Segment Start: Records supplied
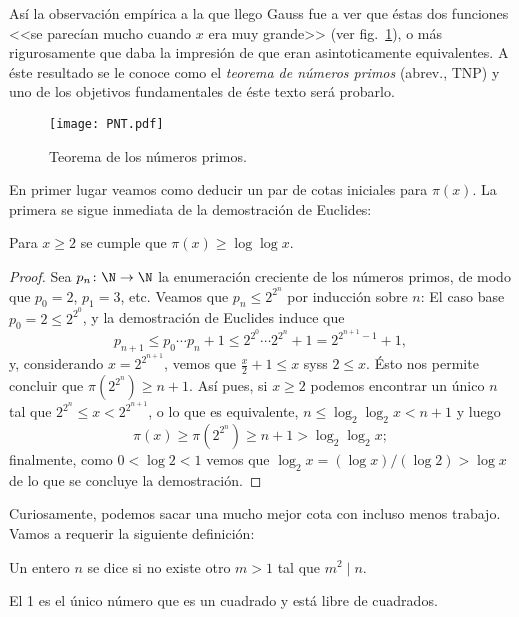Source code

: \documentclass[teoria-numeros.tex]{subfiles}
\begin{document}
Así la observación empírica a la que llego Gauss fue a ver que éstas dos funciones <<se parecían mucho cuando $x$ era muy grande>> (ver fig.~\ref{fig:PNT}),
o más rigurosamente que daba la impresión de que eran asintoticamente equivalentes.
A éste resultado se le conoce como el \textit{teorema de números primos} (abrev., TNP) y uno de los objetivos fundamentales de éste texto será probarlo.
\begin{figure}[!hbt]
	\centering
	\texttt{[image: PNT.pdf]}
	\caption{Teorema de los números primos.}%
	\label{fig:PNT}
\end{figure}

En primer lugar veamos como deducir un par de cotas iniciales para $\pi(x)$.
La primera se sigue inmediata de la demostración de Euclides:
\begin{prop}
	Para $x \ge 2$ se cumple que $\pi(x) \ge \log\log x$.
\end{prop}
\begin{proof}
	Sea $p_n \colon \N \to \N$ la enumeración creciente de los números primos, de modo que $p_0 = 2$, $p_1 = 3$, etc.
	Veamos que $p_n \le 2^{2^n}$ por inducción sobre $n$:
	El caso base $p_0 = 2 \le 2^{2^0}$, y la demostración de Euclides induce que
	$$ p_{n+1} \le p_0\cdots p_n + 1 \le 2^{2^0}\cdots 2^{2^n} + 1 = 2^{2^{n+1} - 1} + 1, $$
	y, considerando $x = 2^{2^{n+1}}$, vemos que $\frac{x}{2} + 1 \le x$ syss $2 \le x$.
	Ésto nos permite concluir que $\pi(2^{2^n}) \ge n+1$.
	Así pues, si $x \ge 2$ podemos encontrar un único $n$ tal que $2^{2^n} \le x < 2^{2^{n+1}}$, o lo que es equivalente,
	$n \le \log_2\log_2 x < n+1$ y luego
	$$ \pi(x) \ge \pi(2^{2^n}) \ge n+1 > \log_2\log_2 x; $$
	finalmente, como $0 < \log 2 < 1$ vemos que $\log_2 x = (\log x)/(\log 2) > \log x$ de lo que se concluye la demostración.
\end{proof}

Curiosamente, podemos sacar una mucho mejor cota con incluso menos trabajo. Vamos a requerir la siguiente definición:
\begin{mydef}
	Un entero $n$ se dice  si no existe otro $m > 1$ tal que $m^2 \mid n$.
\end{mydef}
El 1 es el único número que es un cuadrado y está libre de cuadrados.
\end{document}
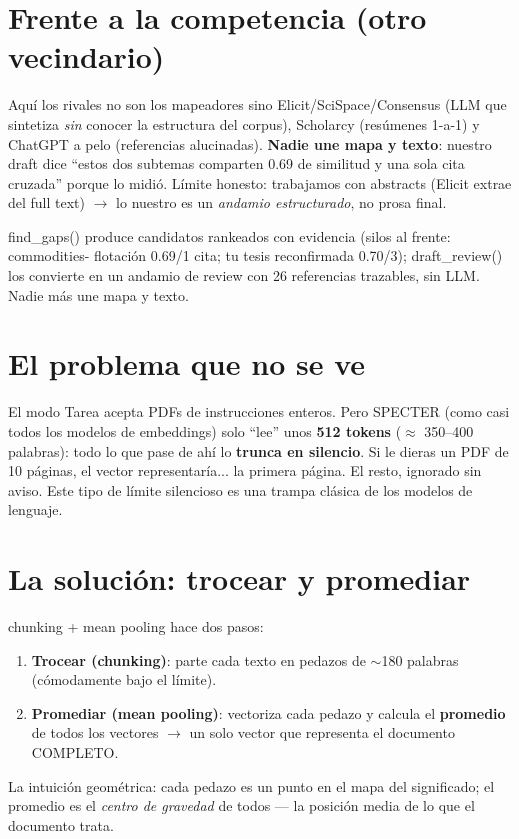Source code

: \documentclass[11pt,a4paper]{article}
\begin{document}
\section{Frente a la competencia (otro vecindario)}

Aquí los rivales no son los mapeadores sino Elicit/SciSpace/Consensus (LLM que sintetiza
\emph{sin} conocer la estructura del corpus), Scholarcy (resúmenes 1-a-1) y ChatGPT a pelo
(referencias alucinadas). \textbf{Nadie une mapa y texto}: nuestro draft dice ``estos dos
subtemas comparten 0.69 de similitud y una sola cita cruzada'' porque lo midió. Límite
honesto: trabajamos con abstracts (Elicit extrae del full text) $\rightarrow$ lo nuestro es
un \emph{andamio estructurado}, no prosa final.

\begin{resumen}
find\_gaps() produce candidatos rankeados con evidencia (silos al frente: commodities-
flotación 0.69/1 cita; tu tesis reconfirmada 0.70/3); draft\_review() los convierte en un
andamio de review con 26 referencias trazables, sin LLM. Nadie más une mapa y texto.
\end{resumen}
\clearpage
{}
{}

\section{El problema que no se ve}

El modo Tarea acepta PDFs de instrucciones enteros. Pero SPECTER (como casi todos los
modelos de embeddings) solo ``lee'' unos \textbf{512 tokens} ($\approx$ 350--400 palabras):
todo lo que pase de ahí lo \textbf{trunca en silencio}. Si le dieras un PDF de 10 páginas,
el vector representaría... la primera página. El resto, ignorado sin aviso. Este tipo de
límite silencioso es una trampa clásica de los modelos de lenguaje.

\section{La solución: trocear y promediar}

\begin{concepto}{chunking + mean pooling}
 hace dos pasos:
\begin{enumerate}
  \item \textbf{Trocear (chunking)}: parte cada texto en pedazos de $\sim$180 palabras
        (cómodamente bajo el límite).
  \item \textbf{Promediar (mean pooling)}: vectoriza cada pedazo y calcula el
        \textbf{promedio} de todos los vectores $\rightarrow$ un solo vector que representa
        el documento COMPLETO.
\end{enumerate}
La intuición geométrica: cada pedazo es un punto en el mapa del significado; el promedio es
el \emph{centro de gravedad} de todos — la posición media de lo que el documento trata.
\end{concepto}
\end{document}
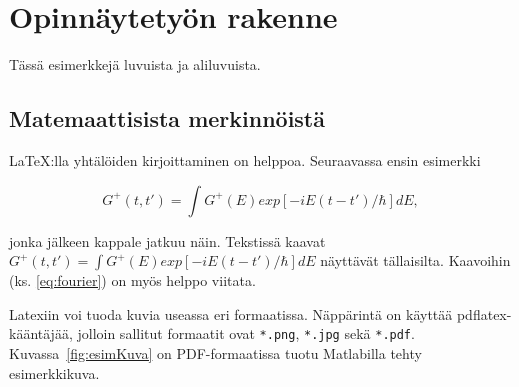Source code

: \chapter{Opinnäytetyön rakenne}

Tässä esimerkkejä luvuista ja aliluvuista.

\section{Matemaattisista merkinnöistä}

\LaTeX:lla yhtälöiden kirjoittaminen on helppoa. Seuraavassa ensin esimerkki 

\begin{equation}
  \label{eq:fourier}
  G^+(t,t')= \int G^+(E) exp[-iE(t-t')/\hbar] dE,
\end{equation}

jonka jälkeen kappale jatkuu näin.
Tekstissä kaavat $G^+(t,t')= \int G^+(E) exp[-iE(t-t')/\hbar] dE$ näyttävät
tällaisilta. Kaavoihin (ks. \ref{eq:fourier}) on myös helppo viitata.

%


Latexiin voi tuoda kuvia useassa eri formaatissa.
Näppärintä on käyttää pdflatex-kääntäjää, jolloin
sallitut formaatit ovat \verb+*.png+, \verb+*.jpg+
sekä \verb+*.pdf+. Kuvassa~\ref{fig:esimKuva} on
PDF-formaatissa tuotu Matlabilla tehty
esimerkkikuva.
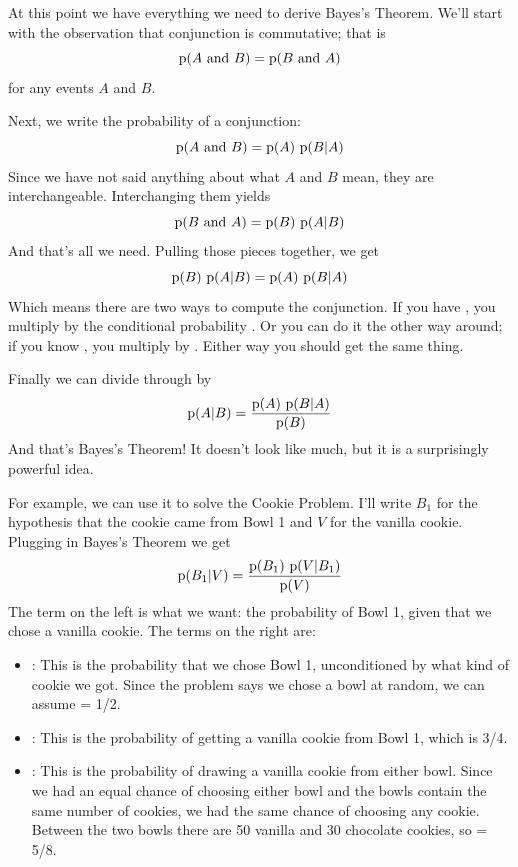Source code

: \documentclass[12pt]{book}
\begin{document}
At this point we have everything we need to derive Bayes's Theorem.
We'll start with the observation that conjunction is commutative; that is
%
\[ \mathrm{p}(A ~\mathrm{and}~ B) = \mathrm{p}(B ~\mathrm{and}~ A) \]
%
for any events $A$ and $B$.

Next, we write the probability of a conjunction:
%
\[ \mathrm{p}(A ~\mathrm{and}~ B) = \mathrm{p}(A)~\mathrm{p}(B|A) \]
%
Since we have not said anything about what $A$ and $B$ mean, they
are interchangeable.  Interchanging them yields
%
\[ \mathrm{p}(B ~\mathrm{and}~ A) = \mathrm{p}(B)~\mathrm{p}(A|B) \]
%
And that's all we need.  Pulling those pieces together, we get
%
\[ \mathrm{p}(B)~\mathrm{p}(A|B) = \mathrm{p}(A)~\mathrm{p}(B|A) \]
%
Which means there are two ways to compute the conjunction.
If you have , you multiply by the conditional
probability .  Or you can do it the other way around; if you
know , you multiply by .  Either way you should get
the same thing.

Finally we can divide through by 
%
\[ \mathrm{p}(A|B) = \frac{\mathrm{p}(A)~\mathrm{p}(B|A)}{\mathrm{p}(B)} \]
%
And that's Bayes's Theorem!  It doesn't look like much, but
it is a surprisingly powerful idea.

For example, we can use it to solve the Cookie Problem.  I'll write
$B_1$ for the hypothesis that the cookie came from Bowl 1
and $V$ for the vanilla cookie.  Plugging in Bayes's Theorem
we get
%
\[ \mathrm{p}(B_1|V) = \frac{\mathrm{p}(B_1)~\mathrm{p}(V|B_1)}{\mathrm{p}(V)} \]
%
The term on the left is what we want: the probability of Bowl 1, given
that we chose a vanilla cookie.  The terms on the right are:

\begin{itemize}

\item {}: This is the probability that we chose Bowl 1, unconditioned
by what kind of cookie we got.  Since the problem says we chose a
bowl at random, we can assume  = 1/2.

\item {}: This is the probability of getting a vanilla cookie
from Bowl 1, which is 3/4.

\item {}: This is the probability of drawing a vanilla cookie from
either bowl.  Since we had an equal chance of choosing either bowl
and the bowls contain the same number of cookies, we had the same
chance of choosing any cookie.  Between the two bowls there are
50 vanilla and 30
chocolate cookies, so  = 5/8.

\end{itemize}
\end{document}
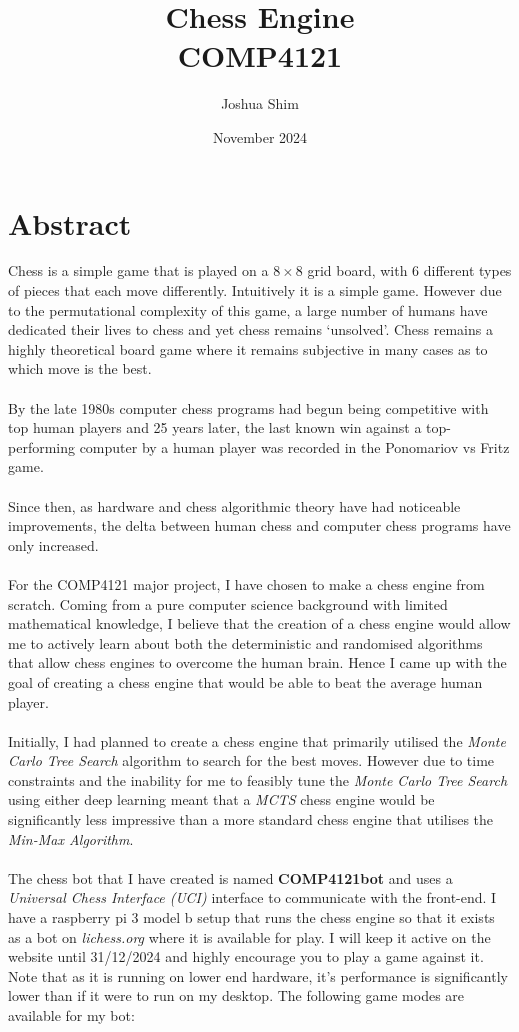 \documentclass[a4paper,12pt]{report}
\title{Chess Engine\\
{\Large COMP4121}}
\author{Joshua Shim}
\date{November 2024}
\begin{document}
\maketitle
\chapter*{Abstract}

Chess is a simple game that is played on a $8 \times 8$ grid board, with 6 different types of pieces that each move differently. Intuitively it is a simple game. However due to the permutational complexity of this game, a large number of humans have dedicated their lives to chess and yet chess remains `unsolved'. Chess remains a highly theoretical board game where it remains subjective in many cases as to which move is the best.
\\\\
By the late 1980s computer chess programs had begun being competitive with top human players and 25 years later, the last known win against a top-performing computer by a human player was recorded in the Ponomariov vs Fritz game.
\\\\
Since then, as hardware and chess algorithmic theory have had noticeable improvements, the delta between human chess and computer chess programs have only increased.
\\\\
For the COMP4121 major project, I have chosen to make a chess engine from scratch. Coming from a pure computer science background with limited mathematical knowledge, I believe that the creation of a chess engine would allow me to actively learn about both the deterministic and randomised algorithms that allow chess engines to overcome the human brain. Hence I came up with the goal of creating a chess engine that would be able to beat the average human player.
\\\\
Initially, I had planned to create a chess engine that primarily utilised the \textit{Monte Carlo Tree Search} algorithm to search for the best moves. However due to time constraints and the inability for me to feasibly tune the \textit{Monte Carlo Tree Search} using either deep learning meant that a \textit{MCTS} chess engine would be significantly less impressive than a more standard chess engine that utilises the \textit{Min-Max Algorithm}.
\\\\
The chess bot that I have created is named \textbf{COMP4121bot} and uses a \textit{Universal Chess Interface (UCI)} interface to communicate with the front-end. I have a raspberry pi 3 model b setup that runs the chess engine so that it exists as a bot on \textit{lichess.org} where it is available for play. I will keep it active on the website until 31/12/2024 and highly encourage you to play a game against it. Note that as it is running on lower end hardware, it's performance is significantly lower than if it were to run on my desktop. The following game modes are available for my bot:

\tableofcontents







\end{document}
Segment End: Records supplied
_Brief_:
Output exactly one stretch of the listing: from the line containing "solución: trocear y" through the line containing "La intuición geométrica: cada", both end lines included.

_Result below_:
\section{La solución: trocear y promediar}

\begin{concepto}{chunking + mean pooling}
 hace dos pasos:
\begin{enumerate}
  \item \textbf{Trocear (chunking)}: parte cada texto en pedazos de $\sim$180 palabras
        (cómodamente bajo el límite).
  \item \textbf{Promediar (mean pooling)}: vectoriza cada pedazo y calcula el
        \textbf{promedio} de todos los vectores $\rightarrow$ un solo vector que representa
        el documento COMPLETO.
\end{enumerate}
La intuición geométrica: cada pedazo es un punto en el mapa del significado; el promedio es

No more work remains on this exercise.